News / Middle East

    Iraq Parliament Elects New Speaker

    Armed Shi'ite volunteers, travel in a vehicle before taking their positions during a patrol after clashes with militants of the Islamic State, formerly known as the Islamic State in Iraq and the Levant on the outskirts of Samarra in Salahuddin province, July 13, 2014.
    Armed Shi'ite volunteers, travel in a vehicle before taking their positions during a patrol after clashes with militants of the Islamic State, formerly known as the Islamic State in Iraq and the Levant on the outskirts of Samarra in Salahuddin province, July 13, 2014.
    Edward Yeranian

    Despite attempts to prevent a vote, the Iraqi parliament elected Sunni politician Selim al-Jabouri as its new speaker on Tuesday. The conflict, however, over who will fill the more important positions of prime minister and president remains unresolved.

    The Iraqi parliament broke an impasse Tuesday, electing its new speaker, with a majority of 194 votes. Two previous sessions had ended in a deadlock, after key political blocs withdrew, preventing a necessary quorum for the vote to take place.

    In a sign of a political thaw, members of parliament loyal to former Prime Minister Iyad Allawi agreed to attend Tuesday's session, and were sworn in, after boycotting the two previous sessions.

    Contentious vote

    One Shi'ite member of parliament complained the vote was unconstitutional, due to what she claimed were illegal procedures. The vote, however, went ahead without a hitch.

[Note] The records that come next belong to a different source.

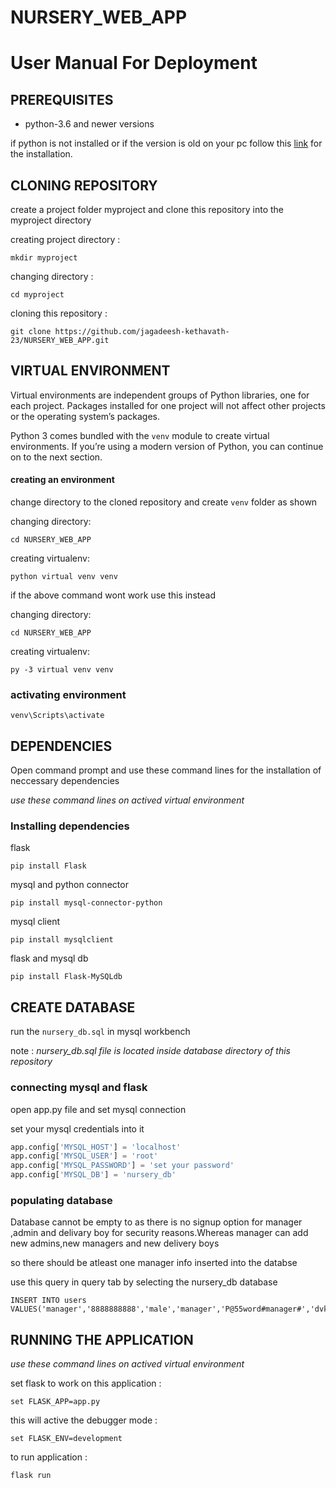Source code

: # NURSERY_WEB_APP

# User Manual For Deployment

## PREREQUISITES
* python-3.6 and newer versions

if python is not installed or if the version is old on your pc follow this  [link](https://www.python.org/downloads/) for the installation.

## CLONING REPOSITORY
create a project folder myproject and clone this repository into the myproject directory

creating project directory  :

    mkdir myproject
    
   changing directory  : 

    cd myproject

cloning this repository  :

    git clone https://github.com/jagadeesh-kethavath-23/NURSERY_WEB_APP.git

## VIRTUAL ENVIRONMENT
Virtual environments are independent groups of Python libraries, one for each project. Packages installed for one
project will not affect other projects or the operating system’s packages.

Python 3 comes bundled with the `venv` module to create virtual environments. If you’re using a modern version of
Python, you can continue on to the next section.

#### creating an environment
change directory to the cloned repository and create `venv` folder as shown

changing directory:

    cd NURSERY_WEB_APP

creating virtualenv:

    python virtual venv venv
    
if the above command wont work use this instead


changing directory:

    cd NURSERY_WEB_APP
    
 creating virtualenv:

    py -3 virtual venv venv

### activating environment

    venv\Scripts\activate

## DEPENDENCIES

Open command prompt and use these command lines for the installation of neccessary dependencies

*use these command lines on actived virtual environment*

### Installing dependencies

flask
    
    pip install Flask

mysql and python connector

    pip install mysql-connector-python

mysql client

    pip install mysqlclient

flask and mysql db

    pip install Flask-MySQLdb

## CREATE DATABASE

run the `nursery_db.sql` in mysql workbench

note : *nursery_db.sql file is located inside database directory of this repository*

###  connecting mysql and flask
open app.py file and set mysql connection 

set your mysql credentials into it
```python
app.config['MYSQL_HOST'] = 'localhost'
app.config['MYSQL_USER'] = 'root'
app.config['MYSQL_PASSWORD'] = 'set your password'
app.config['MYSQL_DB'] = 'nursery_db'
```
### populating database

Database cannot be empty to as there is no signup option for manager ,admin and delivary boy for security reasons.Whereas manager can add new admins,new managers and new delivery boys

so there should be atleast one manager info inserted into the databse

use this query in query tab by selecting the nursery_db database

    INSERT INTO users VALUES('manager','8888888888','male','manager','P@55word#manager#','dvk');

## RUNNING THE APPLICATION
*use these command lines on actived virtual environment*

set flask to work on this application :

    set FLASK_APP=app.py
 
this will active the debugger mode :

    set FLASK_ENV=development

to run application :

    flask run

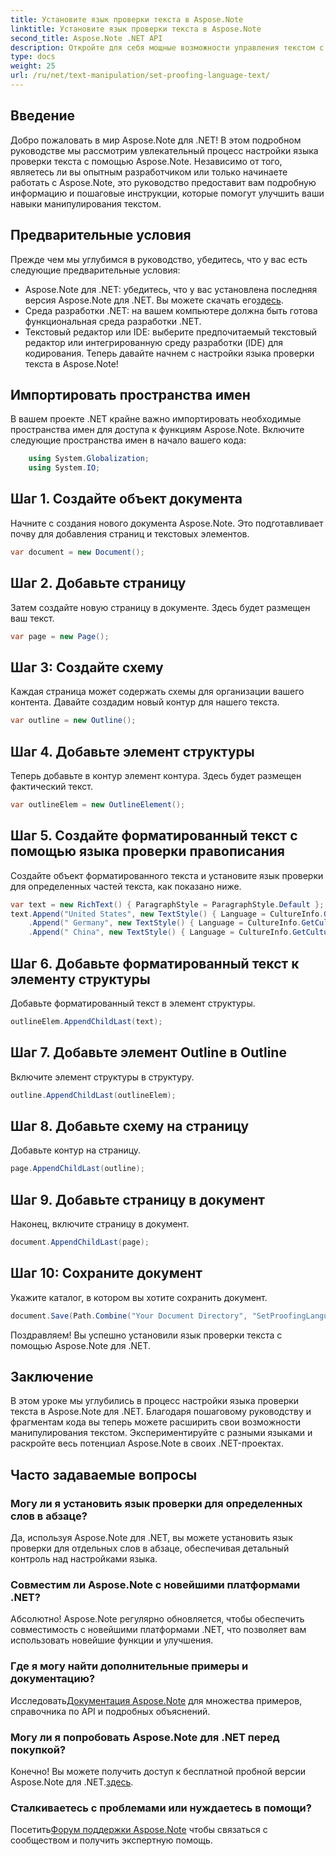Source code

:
 ```yaml
---
title: Установите язык проверки текста в Aspose.Note
linktitle: Установите язык проверки текста в Aspose.Note
second_title: Aspose.Note .NET API
description: Откройте для себя мощные возможности управления текстом с помощью Aspose.Note для .NET. Легко настройте язык проверки с помощью пошаговых инструкций. Улучшите свои .NET-проекты прямо сейчас!
type: docs
weight: 25
url: /ru/net/text-manipulation/set-proofing-language-text/
---
```

## Введение
Добро пожаловать в мир Aspose.Note для .NET! В этом подробном руководстве мы рассмотрим увлекательный процесс настройки языка проверки текста с помощью Aspose.Note. Независимо от того, являетесь ли вы опытным разработчиком или только начинаете работать с Aspose.Note, это руководство предоставит вам подробную информацию и пошаговые инструкции, которые помогут улучшить ваши навыки манипулирования текстом.
## Предварительные условия
Прежде чем мы углубимся в руководство, убедитесь, что у вас есть следующие предварительные условия:
- Aspose.Note для .NET: убедитесь, что у вас установлена последняя версия Aspose.Note для .NET. Вы можете скачать его[здесь](https://releases.aspose.com/note/net/).
- Среда разработки .NET: на вашем компьютере должна быть готова функциональная среда разработки .NET.
- Текстовый редактор или IDE: выберите предпочитаемый текстовый редактор или интегрированную среду разработки (IDE) для кодирования.
Теперь давайте начнем с настройки языка проверки текста в Aspose.Note!
## Импортировать пространства имен
В вашем проекте .NET крайне важно импортировать необходимые пространства имен для доступа к функциям Aspose.Note. Включите следующие пространства имен в начало вашего кода:
```csharp
    using System.Globalization;
    using System.IO;
```
## Шаг 1. Создайте объект документа
Начните с создания нового документа Aspose.Note. Это подготавливает почву для добавления страниц и текстовых элементов.
```csharp
var document = new Document();
```
## Шаг 2. Добавьте страницу
Затем создайте новую страницу в документе. Здесь будет размещен ваш текст.
```csharp
var page = new Page();
```
## Шаг 3: Создайте схему
Каждая страница может содержать схемы для организации вашего контента. Давайте создадим новый контур для нашего текста.
```csharp
var outline = new Outline();
```
## Шаг 4. Добавьте элемент структуры
Теперь добавьте в контур элемент контура. Здесь будет размещен фактический текст.
```csharp
var outlineElem = new OutlineElement();
```
## Шаг 5. Создайте форматированный текст с помощью языка проверки правописания
Создайте объект форматированного текста и установите язык проверки для определенных частей текста, как показано ниже.
```csharp
var text = new RichText() { ParagraphStyle = ParagraphStyle.Default };
text.Append("United States", new TextStyle() { Language = CultureInfo.GetCultureInfo("en-US") })
    .Append(" Germany", new TextStyle() { Language = CultureInfo.GetCultureInfo("de-DE") })
    .Append(" China", new TextStyle() { Language = CultureInfo.GetCultureInfo("zh-CN") });
```
## Шаг 6. Добавьте форматированный текст к элементу структуры
Добавьте форматированный текст в элемент структуры.
```csharp
outlineElem.AppendChildLast(text);
```
## Шаг 7. Добавьте элемент Outline в Outline
Включите элемент структуры в структуру.
```csharp
outline.AppendChildLast(outlineElem);
```
## Шаг 8. Добавьте схему на страницу
Добавьте контур на страницу.
```csharp
page.AppendChildLast(outline);
```
## Шаг 9. Добавьте страницу в документ
Наконец, включите страницу в документ.
```csharp
document.AppendChildLast(page);
```
## Шаг 10: Сохраните документ
Укажите каталог, в котором вы хотите сохранить документ.
```csharp
document.Save(Path.Combine("Your Document Directory", "SetProofingLanguageForText.one"));
```
Поздравляем! Вы успешно установили язык проверки текста с помощью Aspose.Note для .NET.
## Заключение
В этом уроке мы углубились в процесс настройки языка проверки текста в Aspose.Note для .NET. Благодаря пошаговому руководству и фрагментам кода вы теперь можете расширить свои возможности манипулирования текстом. Экспериментируйте с разными языками и раскройте весь потенциал Aspose.Note в своих .NET-проектах.

## Часто задаваемые вопросы
### Могу ли я установить язык проверки для определенных слов в абзаце?
Да, используя Aspose.Note для .NET, вы можете установить язык проверки для отдельных слов в абзаце, обеспечивая детальный контроль над настройками языка.
### Совместим ли Aspose.Note с новейшими платформами .NET?
Абсолютно! Aspose.Note регулярно обновляется, чтобы обеспечить совместимость с новейшими платформами .NET, что позволяет вам использовать новейшие функции и улучшения.
### Где я могу найти дополнительные примеры и документацию?
 Исследовать[Документация Aspose.Note](https://reference.aspose.com/note/net/) для множества примеров, справочника по API и подробных объяснений.
### Могу ли я попробовать Aspose.Note для .NET перед покупкой?
 Конечно! Вы можете получить доступ к бесплатной пробной версии Aspose.Note для .NET.[здесь](https://releases.aspose.com/).
### Сталкиваетесь с проблемами или нуждаетесь в помощи?
 Посетить[Форум поддержки Aspose.Note](https://forum.aspose.com/c/note/28) чтобы связаться с сообществом и получить экспертную помощь.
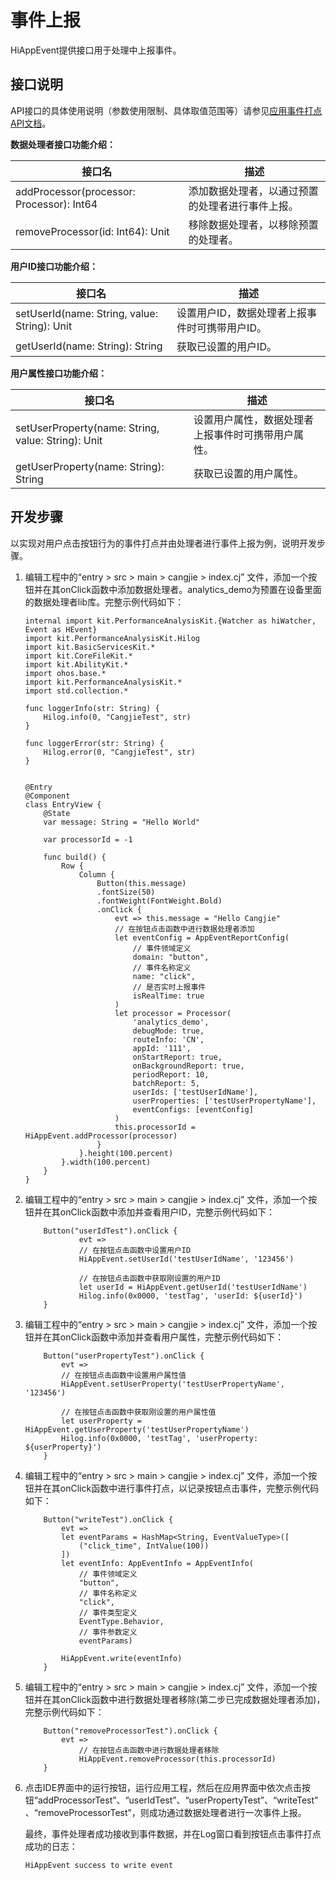 # 事件上报

HiAppEvent提供接口用于处理中上报事件。

## 接口说明

API接口的具体使用说明（参数使用限制、具体取值范围等）请参见[应用事件打点API文档](../../../API_Reference/source_zh_cn/apis/PerformanceAnalysisKit/cj-apis-hiappevent.md)。

**数据处理者接口功能介绍：**

| 接口名                                    | 描述                                             |
| ----------------------------------------- | ------------------------------------------------ |
| addProcessor(processor: Processor): Int64 | 添加数据处理者，以通过预置的处理者进行事件上报。 |
| removeProcessor(id: Int64): Unit          | 移除数据处理者，以移除预置的处理者。             |

**用户ID接口功能介绍：**

| 接口名                                       | 描述                                           |
| -------------------------------------------- | ---------------------------------------------- |
| setUserId(name: String, value: String): Unit | 设置用户ID，数据处理者上报事件时可携带用户ID。 |
| getUserId(name: String): String              | 获取已设置的用户ID。                           |

**用户属性接口功能介绍：**

| 接口名                                             | 描述                                        |
| -------------------------------------------------- | -------------------------------------------------- |
| setUserProperty(name: String, value: String): Unit | 设置用户属性，数据处理者上报事件时可携带用户属性。 |
| getUserProperty(name: String): String              | 获取已设置的用户属性。                             |

## 开发步骤

以实现对用户点击按钮行为的事件打点并由处理者进行事件上报为例，说明开发步骤。

1. 编辑工程中的“entry > src > main > cangjie > index.cj” 文件，添加一个按钮并在其onClick函数中添加数据处理者。analytics_demo为预置在设备里面的数据处理者lib库。完整示例代码如下：

    <!-- compile -->

    ```cangjie
    internal import kit.PerformanceAnalysisKit.{Watcher as hiWatcher, Event as HEvent}
    import kit.PerformanceAnalysisKit.Hilog
    import kit.BasicServicesKit.*
    import kit.CoreFileKit.*
    import kit.AbilityKit.*
    import ohos.base.*
    import kit.PerformanceAnalysisKit.*
    import std.collection.*

    func loggerInfo(str: String) {
        Hilog.info(0, "CangjieTest", str)
    }

    func loggerError(str: String) {
        Hilog.error(0, "CangjieTest", str)
    }


    @Entry
    @Component
    class EntryView {
        @State
        var message: String = "Hello World"

        var processorId = -1

        func build() {
            Row {
                Column {
                    Button(this.message)
                    .fontSize(50)
                    .fontWeight(FontWeight.Bold)
                    .onClick {
                        evt => this.message = "Hello Cangjie"
                        // 在按钮点击函数中进行数据处理者添加
                        let eventConfig = AppEventReportConfig(
                            // 事件领域定义
                            domain: "button",
                            // 事件名称定义
                            name: "click",
                            // 是否实时上报事件
                            isRealTime: true
                        )
                        let processor = Processor(
                            'analytics_demo',
                            debugMode: true,
                            routeInfo: 'CN',
                            appId: '111',
                            onStartReport: true,
                            onBackgroundReport: true,
                            periodReport: 10,
                            batchReport: 5,
                            userIds: ['testUserIdName'],
                            userProperties: ['testUserPropertyName'],
                            eventConfigs: [eventConfig]
                        )
                        this.processorId = HiAppEvent.addProcessor(processor)
                    }
                }.height(100.percent)
            }.width(100.percent)
        }
    }
    ```

2. 编辑工程中的“entry > src > main > cangjie > index.cj” 文件，添加一个按钮并在其onClick函数中添加并查看用户ID，完整示例代码如下：

    <!-- compile -->

    ```cangjie
        Button("userIdTest").onClick {
                evt =>
                // 在按钮点击函数中设置用户ID
                HiAppEvent.setUserId('testUserIdName', '123456')

                // 在按钮点击函数中获取刚设置的用户ID
                let userId = HiAppEvent.getUserId('testUserIdName')
                Hilog.info(0x0000, 'testTag', 'userId: ${userId}')
        }
    ```

3. 编辑工程中的“entry > src > main > cangjie > index.cj” 文件，添加一个按钮并在其onClick函数中添加并查看用户属性，完整示例代码如下：

    <!-- compile -->

    ```cangjie
        Button("userPropertyTest").onClick {
            evt =>
            // 在按钮点击函数中设置用户属性值
            HiAppEvent.setUserProperty('testUserPropertyName', '123456')

            // 在按钮点击函数中获取刚设置的用户属性值
            let userProperty = HiAppEvent.getUserProperty('testUserPropertyName')
            Hilog.info(0x0000, 'testTag', 'userProperty: ${userProperty}')
        }
    ```

4. 编辑工程中的“entry > src > main > cangjie > index.cj” 文件，添加一个按钮并在其onClick函数中进行事件打点，以记录按钮点击事件，完整示例代码如下：

    <!-- compile -->

    ```cangjie
        Button("writeTest").onClick {
            evt =>
            let eventParams = HashMap<String, EventValueType>([
                ("click_time", IntValue(100))
            ])
            let eventInfo: AppEventInfo = AppEventInfo(
                // 事件领域定义
                "button",
                // 事件名称定义
                "click",
                // 事件类型定义
                EventType.Behavior,
                // 事件参数定义
                eventParams)

            HiAppEvent.write(eventInfo)
        }
    ```

5. 编辑工程中的“entry > src > main > cangjie > index.cj” 文件，添加一个按钮并在其onClick函数中进行数据处理者移除(第二步已完成数据处理者添加)，完整示例代码如下：

    <!-- compile -->

    ```cangjie
        Button("removeProcessorTest").onClick {
            evt =>
                // 在按钮点击函数中进行数据处理者移除
                HiAppEvent.removeProcessor(this.processorId)
        }
    ```

6. 点击IDE界面中的运行按钮，运行应用工程，然后在应用界面中依次点击按钮“addProcessorTest”、“userIdTest”、“userPropertyTest”、“writeTest”、“removeProcessorTest”，则成功通过数据处理者进行一次事件上报。

   最终，事件处理者成功接收到事件数据，并在Log窗口看到按钮点击事件打点成功的日志：

   ```text
   HiAppEvent success to write event
   ```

    Despite unruly outbursts from several members of parliament and commotion at several points in the debate, rival Shi'ite, Sunni and Kurdish political factions appeared eager to reach some sort of an agreement.

    The conflict over who will be Iraq's prime minister, though, remains unresolved. Outgoing Prime Minister Nouri al-Maliki is hoping to retain his position for a third term. He faces major opposition from Sunni, Kurdish and some Shi'ite political blocs.

    Hilal Khashan, who teaches political science at the American University of Beirut, thinks that only by finding a replacement for Maliki will Iraq's thorny political conflict be resolved.

    "The most important development for putting Iraq on the road to national reconciliation has to do with finding a replacement for al-Maliki. Maliki is unacceptable to Sunni Arabs, to Kurds and to many Iraqi Shi'ites," said Khashan. "However, Jabouri's election represents a step in the right direction."

    Tenuous situation ahead

    Former Parliament Speaker Osama Nujeify told journalists that Maliki's possible re-election as prime minister would mean a further deterioration of the situation in the country and that there is consensus among most politicians over the need for a change.

    Al-Arabiya TV reported that Maliki met at length Tuesday with the new parliament speaker Selim al-Jabouri, ostensibly to request his support. Jabouri has said in the past that he would not support a third term for Maliki.

    On the ground, government forces claimed to have recaptured the southern part of former leader Saddam Hussein's hometown of Tikrit. There was no independent confirmation of the claim. Government forces have been battling Sunni insurgents over Tikrit for days now, amid conflicting reports over who was winning.